- **TASK BRIEF**
In the listing below, find the line with "Seid Ihr neugierig" and the line with "## Grüne Bio-Linsen". Repeat those two lines and all lines between them exactly.

- **RECORDS SUPPLIED**
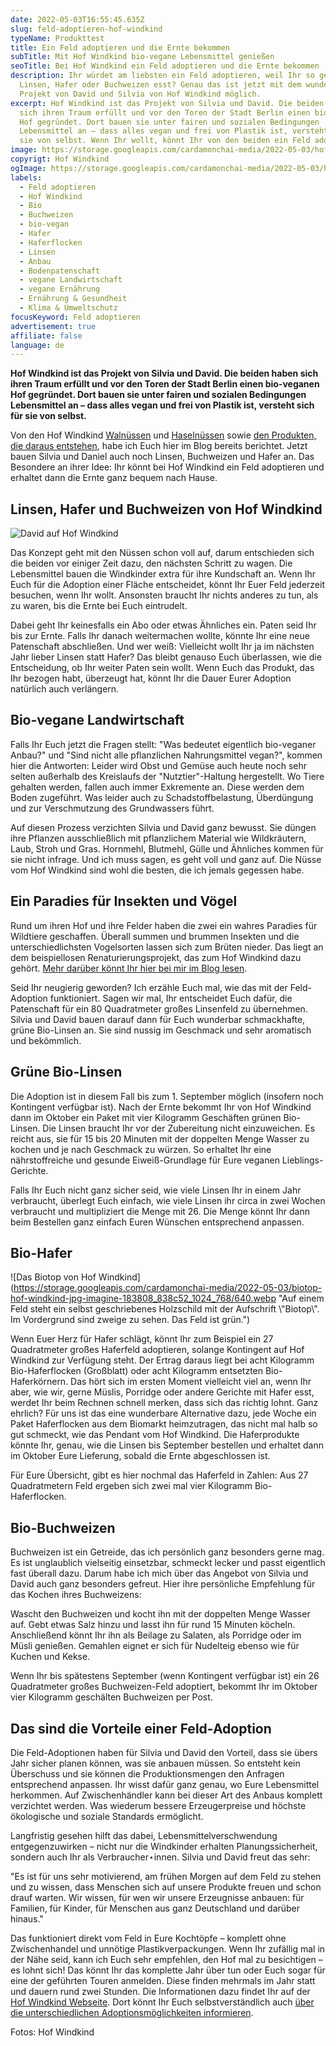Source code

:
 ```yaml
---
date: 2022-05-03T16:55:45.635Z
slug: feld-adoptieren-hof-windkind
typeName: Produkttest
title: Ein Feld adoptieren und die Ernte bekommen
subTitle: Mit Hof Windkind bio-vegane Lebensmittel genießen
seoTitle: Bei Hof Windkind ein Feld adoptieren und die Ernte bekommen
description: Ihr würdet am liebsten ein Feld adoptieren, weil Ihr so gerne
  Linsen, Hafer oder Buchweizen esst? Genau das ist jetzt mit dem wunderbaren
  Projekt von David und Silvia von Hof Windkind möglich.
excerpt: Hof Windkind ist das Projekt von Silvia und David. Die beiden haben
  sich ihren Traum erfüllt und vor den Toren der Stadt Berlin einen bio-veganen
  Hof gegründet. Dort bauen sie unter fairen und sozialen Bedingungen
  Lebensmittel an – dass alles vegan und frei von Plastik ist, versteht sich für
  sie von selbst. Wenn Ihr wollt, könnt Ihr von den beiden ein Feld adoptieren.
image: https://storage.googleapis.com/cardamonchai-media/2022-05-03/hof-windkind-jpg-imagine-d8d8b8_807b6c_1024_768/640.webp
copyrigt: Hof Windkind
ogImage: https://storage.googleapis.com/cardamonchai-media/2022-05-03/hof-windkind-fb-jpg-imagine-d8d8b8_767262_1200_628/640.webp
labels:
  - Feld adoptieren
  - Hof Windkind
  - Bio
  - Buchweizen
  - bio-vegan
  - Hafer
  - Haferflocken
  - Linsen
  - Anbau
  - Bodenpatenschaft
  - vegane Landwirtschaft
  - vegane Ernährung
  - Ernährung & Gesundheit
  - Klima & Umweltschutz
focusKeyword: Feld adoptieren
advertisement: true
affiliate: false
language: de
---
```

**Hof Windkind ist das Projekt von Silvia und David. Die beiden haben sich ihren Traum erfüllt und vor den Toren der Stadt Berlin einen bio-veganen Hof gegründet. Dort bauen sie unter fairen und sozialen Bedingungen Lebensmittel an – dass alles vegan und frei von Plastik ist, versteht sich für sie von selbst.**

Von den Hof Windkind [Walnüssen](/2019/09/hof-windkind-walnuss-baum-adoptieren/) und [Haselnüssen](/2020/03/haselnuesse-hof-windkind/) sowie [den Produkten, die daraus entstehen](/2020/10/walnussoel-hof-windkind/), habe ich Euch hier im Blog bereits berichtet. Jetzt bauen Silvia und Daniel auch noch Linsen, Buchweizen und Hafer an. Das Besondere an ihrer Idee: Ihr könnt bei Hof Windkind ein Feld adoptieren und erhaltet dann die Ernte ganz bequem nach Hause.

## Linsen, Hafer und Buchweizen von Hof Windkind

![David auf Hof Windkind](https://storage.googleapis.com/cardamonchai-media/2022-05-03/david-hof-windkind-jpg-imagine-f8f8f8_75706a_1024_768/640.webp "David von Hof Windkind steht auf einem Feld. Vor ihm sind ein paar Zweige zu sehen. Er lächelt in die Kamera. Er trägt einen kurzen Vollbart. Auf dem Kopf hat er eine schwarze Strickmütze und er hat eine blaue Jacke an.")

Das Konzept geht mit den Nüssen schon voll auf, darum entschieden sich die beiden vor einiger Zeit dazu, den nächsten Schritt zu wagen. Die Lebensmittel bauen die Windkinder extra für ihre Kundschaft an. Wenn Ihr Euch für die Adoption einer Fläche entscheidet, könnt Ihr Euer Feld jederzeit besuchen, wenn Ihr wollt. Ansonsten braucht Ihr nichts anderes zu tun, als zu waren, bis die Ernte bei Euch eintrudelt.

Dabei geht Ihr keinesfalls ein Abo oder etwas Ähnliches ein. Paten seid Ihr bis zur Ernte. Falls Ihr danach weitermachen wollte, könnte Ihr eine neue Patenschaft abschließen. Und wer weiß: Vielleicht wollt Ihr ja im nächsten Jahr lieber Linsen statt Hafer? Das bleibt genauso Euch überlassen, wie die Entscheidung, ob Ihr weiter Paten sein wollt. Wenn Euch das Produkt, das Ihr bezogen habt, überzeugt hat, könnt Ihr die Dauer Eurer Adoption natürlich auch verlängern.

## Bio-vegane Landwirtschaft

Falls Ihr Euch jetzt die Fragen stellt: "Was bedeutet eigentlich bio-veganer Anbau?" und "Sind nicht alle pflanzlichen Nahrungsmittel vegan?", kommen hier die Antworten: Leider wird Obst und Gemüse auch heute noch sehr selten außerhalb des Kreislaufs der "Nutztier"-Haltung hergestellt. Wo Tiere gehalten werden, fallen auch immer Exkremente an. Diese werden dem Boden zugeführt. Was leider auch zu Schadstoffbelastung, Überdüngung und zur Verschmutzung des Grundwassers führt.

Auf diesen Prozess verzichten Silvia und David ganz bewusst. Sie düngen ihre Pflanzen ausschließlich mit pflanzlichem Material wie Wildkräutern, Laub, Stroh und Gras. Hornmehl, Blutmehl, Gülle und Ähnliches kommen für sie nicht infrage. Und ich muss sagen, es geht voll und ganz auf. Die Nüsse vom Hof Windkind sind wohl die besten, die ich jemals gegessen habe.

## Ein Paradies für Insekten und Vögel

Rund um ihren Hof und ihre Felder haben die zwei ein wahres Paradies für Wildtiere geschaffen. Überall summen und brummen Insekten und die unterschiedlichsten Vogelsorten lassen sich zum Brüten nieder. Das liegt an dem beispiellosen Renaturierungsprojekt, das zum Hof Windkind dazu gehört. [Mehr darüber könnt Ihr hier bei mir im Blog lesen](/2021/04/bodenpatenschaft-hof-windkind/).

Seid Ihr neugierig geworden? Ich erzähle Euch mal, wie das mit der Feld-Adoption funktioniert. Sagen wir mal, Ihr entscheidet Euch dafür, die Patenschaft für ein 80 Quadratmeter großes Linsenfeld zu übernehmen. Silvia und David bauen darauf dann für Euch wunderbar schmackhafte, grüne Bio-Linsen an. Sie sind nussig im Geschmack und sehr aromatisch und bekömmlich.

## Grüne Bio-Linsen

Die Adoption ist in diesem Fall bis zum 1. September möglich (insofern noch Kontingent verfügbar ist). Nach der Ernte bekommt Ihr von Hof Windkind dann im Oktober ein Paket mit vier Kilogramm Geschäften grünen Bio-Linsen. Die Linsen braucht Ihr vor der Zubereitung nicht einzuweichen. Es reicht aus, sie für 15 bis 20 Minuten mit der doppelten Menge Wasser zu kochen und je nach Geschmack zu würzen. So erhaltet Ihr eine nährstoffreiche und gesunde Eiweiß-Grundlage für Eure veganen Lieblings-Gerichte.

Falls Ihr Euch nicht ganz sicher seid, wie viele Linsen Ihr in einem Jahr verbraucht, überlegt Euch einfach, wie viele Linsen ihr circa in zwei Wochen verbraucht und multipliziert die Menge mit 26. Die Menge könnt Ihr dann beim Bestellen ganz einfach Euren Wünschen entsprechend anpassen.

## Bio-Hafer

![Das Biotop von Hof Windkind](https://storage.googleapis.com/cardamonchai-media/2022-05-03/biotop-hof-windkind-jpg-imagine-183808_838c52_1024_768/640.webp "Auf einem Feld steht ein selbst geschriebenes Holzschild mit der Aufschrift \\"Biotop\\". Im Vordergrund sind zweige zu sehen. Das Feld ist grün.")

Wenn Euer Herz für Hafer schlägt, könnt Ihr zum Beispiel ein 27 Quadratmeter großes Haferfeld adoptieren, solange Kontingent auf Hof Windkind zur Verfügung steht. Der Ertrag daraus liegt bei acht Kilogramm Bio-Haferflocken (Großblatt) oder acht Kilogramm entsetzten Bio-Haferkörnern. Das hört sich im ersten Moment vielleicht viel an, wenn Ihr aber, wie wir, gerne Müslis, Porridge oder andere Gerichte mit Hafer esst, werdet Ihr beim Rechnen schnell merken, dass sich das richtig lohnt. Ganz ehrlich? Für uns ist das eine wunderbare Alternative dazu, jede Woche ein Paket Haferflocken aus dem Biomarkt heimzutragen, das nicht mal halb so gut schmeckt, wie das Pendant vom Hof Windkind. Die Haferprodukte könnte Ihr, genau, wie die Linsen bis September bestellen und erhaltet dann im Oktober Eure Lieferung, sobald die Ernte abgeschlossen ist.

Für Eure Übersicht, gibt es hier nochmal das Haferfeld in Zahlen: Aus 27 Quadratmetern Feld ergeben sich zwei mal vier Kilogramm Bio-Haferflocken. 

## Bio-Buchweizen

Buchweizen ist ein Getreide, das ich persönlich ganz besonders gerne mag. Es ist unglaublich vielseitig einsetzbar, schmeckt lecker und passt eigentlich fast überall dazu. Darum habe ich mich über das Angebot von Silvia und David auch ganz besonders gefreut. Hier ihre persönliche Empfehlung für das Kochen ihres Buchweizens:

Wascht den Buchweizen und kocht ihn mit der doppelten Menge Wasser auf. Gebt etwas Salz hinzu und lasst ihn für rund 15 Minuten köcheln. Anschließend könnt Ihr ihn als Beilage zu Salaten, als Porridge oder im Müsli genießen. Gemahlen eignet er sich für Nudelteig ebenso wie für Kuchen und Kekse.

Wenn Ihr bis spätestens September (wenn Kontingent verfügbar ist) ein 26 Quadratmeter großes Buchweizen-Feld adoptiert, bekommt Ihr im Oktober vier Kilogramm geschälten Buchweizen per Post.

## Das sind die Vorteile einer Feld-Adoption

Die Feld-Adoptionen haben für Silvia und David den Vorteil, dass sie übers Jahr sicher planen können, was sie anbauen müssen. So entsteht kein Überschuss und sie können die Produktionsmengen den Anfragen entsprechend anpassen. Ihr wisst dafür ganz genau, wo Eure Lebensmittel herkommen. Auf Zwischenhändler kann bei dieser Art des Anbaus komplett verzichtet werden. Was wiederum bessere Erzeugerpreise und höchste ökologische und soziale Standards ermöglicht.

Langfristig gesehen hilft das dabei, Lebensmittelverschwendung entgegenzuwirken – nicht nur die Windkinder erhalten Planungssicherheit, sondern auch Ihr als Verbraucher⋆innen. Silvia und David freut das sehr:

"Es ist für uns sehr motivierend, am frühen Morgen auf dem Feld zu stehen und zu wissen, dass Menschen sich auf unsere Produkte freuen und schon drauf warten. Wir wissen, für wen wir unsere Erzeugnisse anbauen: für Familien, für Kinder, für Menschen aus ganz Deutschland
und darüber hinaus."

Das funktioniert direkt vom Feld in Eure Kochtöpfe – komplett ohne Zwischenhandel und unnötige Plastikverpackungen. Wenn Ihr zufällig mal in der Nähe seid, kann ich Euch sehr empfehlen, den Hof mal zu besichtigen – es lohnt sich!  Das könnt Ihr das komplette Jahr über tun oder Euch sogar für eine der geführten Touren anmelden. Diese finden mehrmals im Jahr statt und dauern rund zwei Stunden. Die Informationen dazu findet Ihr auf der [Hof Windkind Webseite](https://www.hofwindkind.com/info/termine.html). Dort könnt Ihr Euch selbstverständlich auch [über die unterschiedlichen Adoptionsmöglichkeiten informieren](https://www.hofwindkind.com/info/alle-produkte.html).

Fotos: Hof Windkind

- **TASK OUTPUT**
Seid Ihr neugierig geworden? Ich erzähle Euch mal, wie das mit der Feld-Adoption funktioniert. Sagen wir mal, Ihr entscheidet Euch dafür, die Patenschaft für ein 80 Quadratmeter großes Linsenfeld zu übernehmen. Silvia und David bauen darauf dann für Euch wunderbar schmackhafte, grüne Bio-Linsen an. Sie sind nussig im Geschmack und sehr aromatisch und bekömmlich.

## Grüne Bio-Linsen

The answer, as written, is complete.